→ Exercise instructions:
An exact reproduction of every record is required.

→ Provided material:
* * * *
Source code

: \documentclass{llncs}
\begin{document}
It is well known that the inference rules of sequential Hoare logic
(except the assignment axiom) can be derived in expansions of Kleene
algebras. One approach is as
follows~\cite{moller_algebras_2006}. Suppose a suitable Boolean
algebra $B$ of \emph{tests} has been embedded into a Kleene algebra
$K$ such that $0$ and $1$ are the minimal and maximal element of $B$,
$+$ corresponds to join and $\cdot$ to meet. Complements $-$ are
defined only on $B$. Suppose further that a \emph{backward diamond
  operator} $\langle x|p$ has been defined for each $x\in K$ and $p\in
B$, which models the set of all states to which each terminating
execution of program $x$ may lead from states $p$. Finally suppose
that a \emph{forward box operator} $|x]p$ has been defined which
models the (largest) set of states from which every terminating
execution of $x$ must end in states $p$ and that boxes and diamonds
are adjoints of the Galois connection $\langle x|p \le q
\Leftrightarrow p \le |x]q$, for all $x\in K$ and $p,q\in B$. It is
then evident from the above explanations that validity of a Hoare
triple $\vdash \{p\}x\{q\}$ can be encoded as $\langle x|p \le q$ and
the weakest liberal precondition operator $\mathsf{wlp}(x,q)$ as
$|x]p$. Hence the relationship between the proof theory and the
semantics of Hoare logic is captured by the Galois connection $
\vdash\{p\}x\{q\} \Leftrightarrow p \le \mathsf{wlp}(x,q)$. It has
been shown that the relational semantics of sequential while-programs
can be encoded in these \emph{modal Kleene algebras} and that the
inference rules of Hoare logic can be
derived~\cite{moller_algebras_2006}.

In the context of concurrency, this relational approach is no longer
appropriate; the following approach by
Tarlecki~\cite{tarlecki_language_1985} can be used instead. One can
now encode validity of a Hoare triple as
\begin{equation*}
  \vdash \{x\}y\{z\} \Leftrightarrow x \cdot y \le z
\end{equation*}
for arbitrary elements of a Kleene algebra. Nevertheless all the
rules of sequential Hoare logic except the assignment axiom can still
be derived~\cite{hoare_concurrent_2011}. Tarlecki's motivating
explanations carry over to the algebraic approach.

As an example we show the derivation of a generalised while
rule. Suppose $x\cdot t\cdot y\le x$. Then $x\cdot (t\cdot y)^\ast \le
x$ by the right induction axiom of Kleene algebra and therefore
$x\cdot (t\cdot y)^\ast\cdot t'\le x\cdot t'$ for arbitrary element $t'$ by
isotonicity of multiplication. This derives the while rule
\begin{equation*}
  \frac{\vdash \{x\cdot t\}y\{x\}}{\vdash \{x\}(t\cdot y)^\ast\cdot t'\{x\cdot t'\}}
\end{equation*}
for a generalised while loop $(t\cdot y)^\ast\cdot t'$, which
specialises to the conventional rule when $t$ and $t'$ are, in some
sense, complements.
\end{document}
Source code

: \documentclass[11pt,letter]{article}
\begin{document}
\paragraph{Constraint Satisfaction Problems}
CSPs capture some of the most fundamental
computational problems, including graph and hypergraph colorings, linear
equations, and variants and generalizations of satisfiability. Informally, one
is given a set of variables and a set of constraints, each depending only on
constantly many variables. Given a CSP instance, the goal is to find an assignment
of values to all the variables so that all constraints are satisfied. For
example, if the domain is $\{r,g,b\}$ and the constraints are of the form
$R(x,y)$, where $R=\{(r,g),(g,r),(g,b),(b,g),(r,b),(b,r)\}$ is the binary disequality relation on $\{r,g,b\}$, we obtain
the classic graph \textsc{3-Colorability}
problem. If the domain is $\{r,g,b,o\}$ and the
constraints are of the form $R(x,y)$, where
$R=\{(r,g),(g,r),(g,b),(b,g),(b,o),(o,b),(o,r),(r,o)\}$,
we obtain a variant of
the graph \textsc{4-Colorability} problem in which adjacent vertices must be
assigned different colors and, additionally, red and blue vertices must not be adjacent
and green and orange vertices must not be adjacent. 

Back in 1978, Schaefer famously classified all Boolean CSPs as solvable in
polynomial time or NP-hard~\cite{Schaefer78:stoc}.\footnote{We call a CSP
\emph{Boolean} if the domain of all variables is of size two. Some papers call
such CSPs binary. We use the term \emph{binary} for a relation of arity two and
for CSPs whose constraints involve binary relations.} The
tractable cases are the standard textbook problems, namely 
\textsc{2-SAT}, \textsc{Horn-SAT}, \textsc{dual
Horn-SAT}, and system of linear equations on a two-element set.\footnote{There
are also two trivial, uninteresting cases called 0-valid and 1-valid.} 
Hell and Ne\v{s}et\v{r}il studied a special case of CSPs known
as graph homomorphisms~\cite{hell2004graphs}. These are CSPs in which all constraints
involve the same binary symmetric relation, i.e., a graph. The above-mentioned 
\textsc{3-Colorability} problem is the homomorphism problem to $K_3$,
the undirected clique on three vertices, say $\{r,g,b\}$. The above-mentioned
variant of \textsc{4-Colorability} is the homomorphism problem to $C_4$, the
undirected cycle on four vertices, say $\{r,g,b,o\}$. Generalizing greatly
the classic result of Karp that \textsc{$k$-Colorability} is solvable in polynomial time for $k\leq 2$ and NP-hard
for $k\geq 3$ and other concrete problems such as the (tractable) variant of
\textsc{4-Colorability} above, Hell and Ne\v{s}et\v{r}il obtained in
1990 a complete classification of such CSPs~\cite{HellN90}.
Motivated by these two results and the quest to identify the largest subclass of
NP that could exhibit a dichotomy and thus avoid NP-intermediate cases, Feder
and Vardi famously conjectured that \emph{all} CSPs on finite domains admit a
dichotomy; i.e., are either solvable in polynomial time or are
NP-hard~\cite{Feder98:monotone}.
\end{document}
* * * *
→ Response:
Source code

: \documentclass{llncs}
\begin{document}
It is well known that the inference rules of sequential Hoare logic
(except the assignment axiom) can be derived in expansions of Kleene
algebras. One approach is as
follows~\cite{moller_algebras_2006}. Suppose a suitable Boolean
algebra $B$ of \emph{tests} has been embedded into a Kleene algebra
$K$ such that $0$ and $1$ are the minimal and maximal element of $B$,
$+$ corresponds to join and $\cdot$ to meet. Complements $-$ are
defined only on $B$. Suppose further that a \emph{backward diamond
  operator} $\langle x|p$ has been defined for each $x\in K$ and $p\in
B$, which models the set of all states to which each terminating
execution of program $x$ may lead from states $p$. Finally suppose
that a \emph{forward box operator} $|x]p$ has been defined which
models the (largest) set of states from which every terminating
execution of $x$ must end in states $p$ and that boxes and diamonds
are adjoints of the Galois connection $\langle x|p \le q
\Leftrightarrow p \le |x]q$, for all $x\in K$ and $p,q\in B$. It is
then evident from the above explanations that validity of a Hoare
triple $\vdash \{p\}x\{q\}$ can be encoded as $\langle x|p \le q$ and
the weakest liberal precondition operator $\mathsf{wlp}(x,q)$ as
$|x]p$. Hence the relationship between the proof theory and the
semantics of Hoare logic is captured by the Galois connection $
\vdash\{p\}x\{q\} \Leftrightarrow p \le \mathsf{wlp}(x,q)$. It has
been shown that the relational semantics of sequential while-programs
can be encoded in these \emph{modal Kleene algebras} and that the
inference rules of Hoare logic can be
derived~\cite{moller_algebras_2006}.

In the context of concurrency, this relational approach is no longer
appropriate; the following approach by
Tarlecki~\cite{tarlecki_language_1985} can be used instead. One can
now encode validity of a Hoare triple as
\begin{equation*}
  \vdash \{x\}y\{z\} \Leftrightarrow x \cdot y \le z
\end{equation*}
for arbitrary elements of a Kleene algebra. Nevertheless all the
rules of sequential Hoare logic except the assignment axiom can still
be derived~\cite{hoare_concurrent_2011}. Tarlecki's motivating
explanations carry over to the algebraic approach.

As an example we show the derivation of a generalised while
rule. Suppose $x\cdot t\cdot y\le x$. Then $x\cdot (t\cdot y)^\ast \le
x$ by the right induction axiom of Kleene algebra and therefore
$x\cdot (t\cdot y)^\ast\cdot t'\le x\cdot t'$ for arbitrary element $t'$ by
isotonicity of multiplication. This derives the while rule
\begin{equation*}
  \frac{\vdash \{x\cdot t\}y\{x\}}{\vdash \{x\}(t\cdot y)^\ast\cdot t'\{x\cdot t'\}}
\end{equation*}
for a generalised while loop $(t\cdot y)^\ast\cdot t'$, which
specialises to the conventional rule when $t$ and $t'$ are, in some
sense, complements.
\end{document}
Source code

: \documentclass[11pt,letter]{article}
\begin{document}
\paragraph{Constraint Satisfaction Problems}
CSPs capture some of the most fundamental
computational problems, including graph and hypergraph colorings, linear
equations, and variants and generalizations of satisfiability. Informally, one
is given a set of variables and a set of constraints, each depending only on
constantly many variables. Given a CSP instance, the goal is to find an assignment
of values to all the variables so that all constraints are satisfied. For
example, if the domain is $\{r,g,b\}$ and the constraints are of the form
$R(x,y)$, where $R=\{(r,g),(g,r),(g,b),(b,g),(r,b),(b,r)\}$ is the binary disequality relation on $\{r,g,b\}$, we obtain
the classic graph \textsc{3-Colorability}
problem. If the domain is $\{r,g,b,o\}$ and the
constraints are of the form $R(x,y)$, where
$R=\{(r,g),(g,r),(g,b),(b,g),(b,o),(o,b),(o,r),(r,o)\}$,
we obtain a variant of
the graph \textsc{4-Colorability} problem in which adjacent vertices must be
assigned different colors and, additionally, red and blue vertices must not be adjacent
and green and orange vertices must not be adjacent. 

Back in 1978, Schaefer famously classified all Boolean CSPs as solvable in
polynomial time or NP-hard~\cite{Schaefer78:stoc}.\footnote{We call a CSP
\emph{Boolean} if the domain of all variables is of size two. Some papers call
such CSPs binary. We use the term \emph{binary} for a relation of arity two and
for CSPs whose constraints involve binary relations.} The
tractable cases are the standard textbook problems, namely 
\textsc{2-SAT}, \textsc{Horn-SAT}, \textsc{dual
Horn-SAT}, and system of linear equations on a two-element set.\footnote{There
are also two trivial, uninteresting cases called 0-valid and 1-valid.} 
Hell and Ne\v{s}et\v{r}il studied a special case of CSPs known
as graph homomorphisms~\cite{hell2004graphs}. These are CSPs in which all constraints
involve the same binary symmetric relation, i.e., a graph. The above-mentioned 
\textsc{3-Colorability} problem is the homomorphism problem to $K_3$,
the undirected clique on three vertices, say $\{r,g,b\}$. The above-mentioned
variant of \textsc{4-Colorability} is the homomorphism problem to $C_4$, the
undirected cycle on four vertices, say $\{r,g,b,o\}$. Generalizing greatly
the classic result of Karp that \textsc{$k$-Colorability} is solvable in polynomial time for $k\leq 2$ and NP-hard
for $k\geq 3$ and other concrete problems such as the (tractable) variant of
\textsc{4-Colorability} above, Hell and Ne\v{s}et\v{r}il obtained in
1990 a complete classification of such CSPs~\cite{HellN90}.
Motivated by these two results and the quest to identify the largest subclass of
NP that could exhibit a dichotomy and thus avoid NP-intermediate cases, Feder
and Vardi famously conjectured that \emph{all} CSPs on finite domains admit a
dichotomy; i.e., are either solvable in polynomial time or are
NP-hard~\cite{Feder98:monotone}.
\end{document}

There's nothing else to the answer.